Soldering onto Plastic
Backstory: I was thermoforming some more bits for my bottle light project and picked a clear plastic food container out of the recyling bin. I popped it into my jig and in the toaster oven at 250F for 5 minutes - which is normally enough to hit the glass transition point where it takes the new form. This one didn’t. I jacked up the heat a bit, and again. Even at over 300F it really wanted to spring back to its original form. It struck me that this was a solution for a different problem I’ve been mulling over. I want to create the little joule thief circuit I’m using for the bottle lights directly onto the cylinder structure. Or as near as possible. When I apply foil traces to the plastic and solder components to them, the heat badly melts and distorts that substrate. I had some limited success applying foil traces to heavy duty greenhouse tape and soldering components to that. But getting the tape off my work surface and transferring to the plastic structure bends it too much and the tape lifts in places and the solder joints are put under a lot of stress.
The new plastic is a polypropylene, and the container was marked as microwave and top-shelf dishwasher safe. As a quick experiment I put down copper traces to hook up a SMD resistor and LED. It worked great. I flux where the solder needs to flow on the tape, add a dab of solder, place the component and re-melt the solder to flow onto the contacts. I’m using a normal iron with chisel bit that I would use for through-hole soldering and there was no distortion. The quick video shows the result.
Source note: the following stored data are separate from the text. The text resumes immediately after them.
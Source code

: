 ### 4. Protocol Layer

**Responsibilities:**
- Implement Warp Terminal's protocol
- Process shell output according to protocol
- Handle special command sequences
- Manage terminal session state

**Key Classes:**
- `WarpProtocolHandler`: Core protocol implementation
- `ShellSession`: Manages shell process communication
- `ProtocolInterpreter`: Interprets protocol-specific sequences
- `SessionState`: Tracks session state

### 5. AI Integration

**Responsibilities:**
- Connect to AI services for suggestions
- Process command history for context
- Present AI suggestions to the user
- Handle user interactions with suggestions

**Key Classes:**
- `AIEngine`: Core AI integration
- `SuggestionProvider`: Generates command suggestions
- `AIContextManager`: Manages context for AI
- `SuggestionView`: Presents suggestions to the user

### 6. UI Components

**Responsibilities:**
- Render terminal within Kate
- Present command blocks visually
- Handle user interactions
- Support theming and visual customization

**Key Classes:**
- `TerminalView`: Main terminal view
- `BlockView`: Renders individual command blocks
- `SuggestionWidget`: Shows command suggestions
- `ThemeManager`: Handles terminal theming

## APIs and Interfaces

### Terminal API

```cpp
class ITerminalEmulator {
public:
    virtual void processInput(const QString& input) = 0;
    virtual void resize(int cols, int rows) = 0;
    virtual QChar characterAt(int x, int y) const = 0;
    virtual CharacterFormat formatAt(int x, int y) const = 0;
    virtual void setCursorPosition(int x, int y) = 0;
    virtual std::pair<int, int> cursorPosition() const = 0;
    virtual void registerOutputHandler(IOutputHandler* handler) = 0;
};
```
As I’m wanting to make each component - the battery holder and switch, the LED driver (joule thief), the LED string - modular, this should work out nicely. I can pre-shape a piece of the heat-safe plastic (at a higher temperature), apply copper foil traces and solder up the circuit (I think manually, I don’t expect reflow techniques to be practical here) and join it to the main cylinder structure with double-sided tape or a rivet/eyelet or some other adhesive.